Filter the lines below, copying only those with the string "textsf".

Dataset entries:
--

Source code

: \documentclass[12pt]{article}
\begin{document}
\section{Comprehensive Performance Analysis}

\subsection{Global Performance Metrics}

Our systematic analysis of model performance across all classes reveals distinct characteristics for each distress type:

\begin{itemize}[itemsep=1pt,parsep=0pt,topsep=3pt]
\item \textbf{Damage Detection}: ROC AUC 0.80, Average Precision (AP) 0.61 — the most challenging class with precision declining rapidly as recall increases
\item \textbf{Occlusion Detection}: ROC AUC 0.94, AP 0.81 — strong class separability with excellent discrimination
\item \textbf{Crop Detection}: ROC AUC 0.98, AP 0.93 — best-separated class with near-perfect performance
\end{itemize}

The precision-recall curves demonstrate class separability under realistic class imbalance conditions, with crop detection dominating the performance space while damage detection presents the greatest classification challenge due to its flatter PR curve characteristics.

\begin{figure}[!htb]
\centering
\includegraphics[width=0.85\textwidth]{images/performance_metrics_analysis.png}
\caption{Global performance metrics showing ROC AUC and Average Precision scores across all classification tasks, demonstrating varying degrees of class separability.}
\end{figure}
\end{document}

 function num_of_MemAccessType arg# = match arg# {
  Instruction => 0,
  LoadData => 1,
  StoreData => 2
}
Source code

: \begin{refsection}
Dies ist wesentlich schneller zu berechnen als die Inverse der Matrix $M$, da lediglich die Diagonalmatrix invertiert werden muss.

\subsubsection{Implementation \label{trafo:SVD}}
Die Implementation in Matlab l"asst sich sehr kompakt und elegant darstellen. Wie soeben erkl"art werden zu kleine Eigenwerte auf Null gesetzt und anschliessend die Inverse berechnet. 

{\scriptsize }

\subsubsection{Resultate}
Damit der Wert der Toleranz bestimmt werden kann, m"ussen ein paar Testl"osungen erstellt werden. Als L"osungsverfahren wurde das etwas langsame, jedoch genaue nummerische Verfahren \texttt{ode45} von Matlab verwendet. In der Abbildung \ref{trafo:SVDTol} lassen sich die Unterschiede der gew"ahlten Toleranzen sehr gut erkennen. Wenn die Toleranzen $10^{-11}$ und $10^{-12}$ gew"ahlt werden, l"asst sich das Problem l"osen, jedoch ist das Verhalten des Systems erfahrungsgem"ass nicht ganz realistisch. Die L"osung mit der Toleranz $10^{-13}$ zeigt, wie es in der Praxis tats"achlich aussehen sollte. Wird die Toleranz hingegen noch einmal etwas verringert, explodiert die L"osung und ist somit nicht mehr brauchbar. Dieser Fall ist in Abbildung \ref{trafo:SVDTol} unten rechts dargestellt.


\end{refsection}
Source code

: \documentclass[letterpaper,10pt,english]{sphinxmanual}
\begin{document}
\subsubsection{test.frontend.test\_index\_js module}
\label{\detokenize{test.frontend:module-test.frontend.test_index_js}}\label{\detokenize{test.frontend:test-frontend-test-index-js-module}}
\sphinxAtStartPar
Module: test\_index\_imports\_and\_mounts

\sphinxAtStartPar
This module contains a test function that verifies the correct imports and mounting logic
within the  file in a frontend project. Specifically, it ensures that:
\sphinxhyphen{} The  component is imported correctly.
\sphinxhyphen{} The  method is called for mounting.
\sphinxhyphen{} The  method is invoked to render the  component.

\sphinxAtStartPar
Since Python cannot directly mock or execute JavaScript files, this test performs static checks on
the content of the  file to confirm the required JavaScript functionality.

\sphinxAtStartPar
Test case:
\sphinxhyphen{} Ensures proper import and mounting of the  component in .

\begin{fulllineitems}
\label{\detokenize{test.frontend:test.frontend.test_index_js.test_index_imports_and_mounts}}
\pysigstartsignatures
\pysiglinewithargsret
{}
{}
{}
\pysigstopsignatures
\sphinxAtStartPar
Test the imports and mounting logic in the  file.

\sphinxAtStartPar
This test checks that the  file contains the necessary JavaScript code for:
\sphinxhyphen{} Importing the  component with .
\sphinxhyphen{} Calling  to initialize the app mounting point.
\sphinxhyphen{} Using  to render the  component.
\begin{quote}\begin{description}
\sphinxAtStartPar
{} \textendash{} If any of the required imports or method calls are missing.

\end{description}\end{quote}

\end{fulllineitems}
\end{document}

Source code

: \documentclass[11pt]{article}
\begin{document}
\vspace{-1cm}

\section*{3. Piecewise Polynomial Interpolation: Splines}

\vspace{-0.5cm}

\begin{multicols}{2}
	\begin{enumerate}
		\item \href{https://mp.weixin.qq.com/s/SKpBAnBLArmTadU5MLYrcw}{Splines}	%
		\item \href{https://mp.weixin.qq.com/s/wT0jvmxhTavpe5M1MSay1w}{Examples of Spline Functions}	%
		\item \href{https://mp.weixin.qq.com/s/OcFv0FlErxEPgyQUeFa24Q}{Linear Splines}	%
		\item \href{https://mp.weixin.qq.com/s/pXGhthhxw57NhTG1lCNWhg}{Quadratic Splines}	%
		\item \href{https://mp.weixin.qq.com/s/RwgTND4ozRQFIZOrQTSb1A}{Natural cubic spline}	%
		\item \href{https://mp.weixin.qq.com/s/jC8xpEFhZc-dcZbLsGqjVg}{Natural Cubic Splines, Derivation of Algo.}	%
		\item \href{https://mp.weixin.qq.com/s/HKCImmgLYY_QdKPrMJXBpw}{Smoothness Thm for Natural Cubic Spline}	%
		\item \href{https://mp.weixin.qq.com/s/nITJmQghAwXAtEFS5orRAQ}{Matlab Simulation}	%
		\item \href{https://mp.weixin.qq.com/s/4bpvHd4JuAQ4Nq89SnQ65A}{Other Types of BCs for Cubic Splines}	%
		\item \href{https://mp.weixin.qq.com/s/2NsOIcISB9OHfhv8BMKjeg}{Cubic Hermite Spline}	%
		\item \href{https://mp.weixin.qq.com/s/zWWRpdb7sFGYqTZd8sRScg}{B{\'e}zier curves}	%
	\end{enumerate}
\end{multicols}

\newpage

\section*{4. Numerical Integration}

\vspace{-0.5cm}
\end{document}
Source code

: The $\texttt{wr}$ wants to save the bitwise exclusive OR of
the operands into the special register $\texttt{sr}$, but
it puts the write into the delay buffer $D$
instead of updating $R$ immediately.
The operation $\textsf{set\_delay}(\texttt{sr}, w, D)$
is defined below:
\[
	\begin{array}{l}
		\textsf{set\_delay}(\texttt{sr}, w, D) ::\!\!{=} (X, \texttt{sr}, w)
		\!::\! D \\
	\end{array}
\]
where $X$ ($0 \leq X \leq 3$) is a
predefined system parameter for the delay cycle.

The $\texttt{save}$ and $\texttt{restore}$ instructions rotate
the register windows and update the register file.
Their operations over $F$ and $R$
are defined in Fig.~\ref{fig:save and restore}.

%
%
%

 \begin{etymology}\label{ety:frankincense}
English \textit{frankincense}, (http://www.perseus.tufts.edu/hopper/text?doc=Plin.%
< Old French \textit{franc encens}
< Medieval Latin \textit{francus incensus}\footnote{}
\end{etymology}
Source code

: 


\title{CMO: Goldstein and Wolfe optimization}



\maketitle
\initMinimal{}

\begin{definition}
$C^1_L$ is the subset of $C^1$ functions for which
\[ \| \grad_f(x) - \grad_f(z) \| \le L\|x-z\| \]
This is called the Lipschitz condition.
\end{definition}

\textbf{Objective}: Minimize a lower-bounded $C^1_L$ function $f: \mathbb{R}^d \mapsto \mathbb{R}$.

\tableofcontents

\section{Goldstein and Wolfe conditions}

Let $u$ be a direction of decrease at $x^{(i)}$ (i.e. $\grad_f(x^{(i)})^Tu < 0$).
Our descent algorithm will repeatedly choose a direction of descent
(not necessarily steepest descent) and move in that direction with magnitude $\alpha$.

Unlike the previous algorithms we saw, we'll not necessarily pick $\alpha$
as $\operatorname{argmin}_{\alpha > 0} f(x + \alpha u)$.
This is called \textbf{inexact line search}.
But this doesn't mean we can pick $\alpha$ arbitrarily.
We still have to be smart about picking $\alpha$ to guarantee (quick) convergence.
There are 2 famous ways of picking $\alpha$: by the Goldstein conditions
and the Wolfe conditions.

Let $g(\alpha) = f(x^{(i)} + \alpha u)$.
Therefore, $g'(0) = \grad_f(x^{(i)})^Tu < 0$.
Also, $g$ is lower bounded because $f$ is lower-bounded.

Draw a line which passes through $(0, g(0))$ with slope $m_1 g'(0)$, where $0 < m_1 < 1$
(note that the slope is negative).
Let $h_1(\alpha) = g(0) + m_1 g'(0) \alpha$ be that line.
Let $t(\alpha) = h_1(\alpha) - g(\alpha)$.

--

▶ [Output]:
The operation $\textsf{set\_delay}(\texttt{sr}, w, D)$
		\textsf{set\_delay}(\texttt{sr}, w, D) ::\!\!{=} (X, \texttt{sr}, w)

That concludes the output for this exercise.